As long as we can show that WireGuard really benefits without
regressing other users disproportionately, I think we're fine. There
are not /that/ many users to begin with ...

>
> > > - WireGuard! Hurrah!
> > >
> > I'm a bit surprised that this only appears at the end of your list :-)
>
> Haha, "last but not least" :)
>
> >
> > > If you have any feedback on how you'd like this prioritized, please
> > > pipe up. For example Dave - would you like WireGuard *now* or sometime
> > > later?
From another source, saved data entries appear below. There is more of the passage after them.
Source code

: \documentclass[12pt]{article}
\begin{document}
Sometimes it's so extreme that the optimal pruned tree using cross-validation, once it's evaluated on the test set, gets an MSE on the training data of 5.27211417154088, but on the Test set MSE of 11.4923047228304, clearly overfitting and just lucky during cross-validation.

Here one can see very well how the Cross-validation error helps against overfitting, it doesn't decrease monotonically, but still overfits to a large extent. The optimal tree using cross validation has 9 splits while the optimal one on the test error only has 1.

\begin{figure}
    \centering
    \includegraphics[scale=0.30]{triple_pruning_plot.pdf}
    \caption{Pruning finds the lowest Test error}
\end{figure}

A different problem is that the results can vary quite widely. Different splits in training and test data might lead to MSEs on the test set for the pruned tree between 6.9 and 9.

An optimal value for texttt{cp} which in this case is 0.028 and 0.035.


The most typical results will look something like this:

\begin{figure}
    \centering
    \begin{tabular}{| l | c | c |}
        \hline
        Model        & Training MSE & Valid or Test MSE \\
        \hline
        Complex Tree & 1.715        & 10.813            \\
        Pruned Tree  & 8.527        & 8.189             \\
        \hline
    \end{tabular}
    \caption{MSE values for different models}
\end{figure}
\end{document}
I can probably get that cooking this week, though I do have
> > > some testing and fuzzing of it to do on top of the patches that just
> > > landed in cryptodev.
> > >
> >
> > We're at -rc8, and wireguard itself will not go via the crypto tree so
> > you should wait until after the merge window, rebase it onto -rc1 and
> > repost it.
>
> Thanks, yea, that makes sense. Netdev also has its own merge window
> schedule that I should aim to meet. I guess, based on this if I'm
> understanding correctly, we're looking at WireGuard for 5.5?
>

No, v5.6. The merge window for v5.5 will open this Sunday, so you'll
need to rebase on v5.5-rc1 once it is released, which will [hopefully]
have all the crypto pieces you need.

Note that this applies equally to the other changes: we can queue
performance tweaks in the crypto tree in parallel, and they will all
hit v5.6 at the same time.
Eric Biggers Nov. 19, 2019, 4:23 p.m. UTC | #7
On Tue, Nov 19, 2019 at 04:44:11PM +0100, Jason A. Donenfeld wrote:
> >
> > So for future changes, could we please include performance numbers
> > based on realistic workloads?
> 
> Yea I share your concerns here. From preliminary results, I think the
> Poly1305 code will be globally better, and I don't think we'll need an
> abundance of discussion about it.
> 
> The ChaCha case is more interesting. I'll submit this with lots of
> packet-sized microbenchmarks, as well as on-the-wire WireGuard
> testing. Eric - I'm guessing you don't care too much about Adamantium
> performance on x86 where people are probably better off with AES-XTS,
> right? Are there other specific real world cases we care about? IPsec
> is another one, but those concerns, packet-size wise, are more or less
> the same as for WireGuard. But anyway, we can cross this bridge when
> we come to it.

I'd like for Adiantum to continue to be accelerated on x86, but it doesn't have
to squeeze out all performance possible on x86, given that hardware AES support
is available there so most people will use that instead.  So if e.g. the ChaCha
implementation is still AVX2 accelerated, but it's primarily optimized for
networking packets rather than disk encryption, that would probably be fine.

- Eric
Jordan Glover Nov. 19, 2019, 9:43 p.m. UTC | #8
On Tuesday, November 19, 2019 4:23 PM, Eric Biggers <ebiggers@kernel.org> wrote:

> On Tue, Nov 19, 2019 at 04:44:11PM +0100, Jason A. Donenfeld wrote:
>
> > > So for future changes, could we please include performance numbers
> > > based on realistic workloads?
> >
> > Yea I share your concerns here. From preliminary results, I think the
> > Poly1305 code will be globally better, and I don't think we'll need an
> > abundance of discussion about it.
> > The ChaCha case is more interesting. I'll submit this with lots of
> > packet-sized microbenchmarks, as well as on-the-wire WireGuard
> > testing. Eric - I'm guessing you don't care too much about Adamantium
> > performance on x86 where people are probably better off with AES-XTS,
> > right? Are there other specific real world cases we care about? IPsec
> > is another one, but those concerns, packet-size wise, are more or less
> > the same as for WireGuard. But anyway, we can cross this bridge when
> > we come to it.
>
> I'd like for Adiantum to continue to be accelerated on x86, but it doesn't have
> to squeeze out all performance possible on x86, given that hardware AES support
> is available there so most people will use that instead. So if e.g. the ChaCha
> implementation is still AVX2 accelerated, but it's primarily optimized for
> networking packets rather than disk encryption, that would probably be fine.
>
> -   Eric

I'm interested in using Adamantium on x86 and I hope that you folks won't cripple it :(

Jordan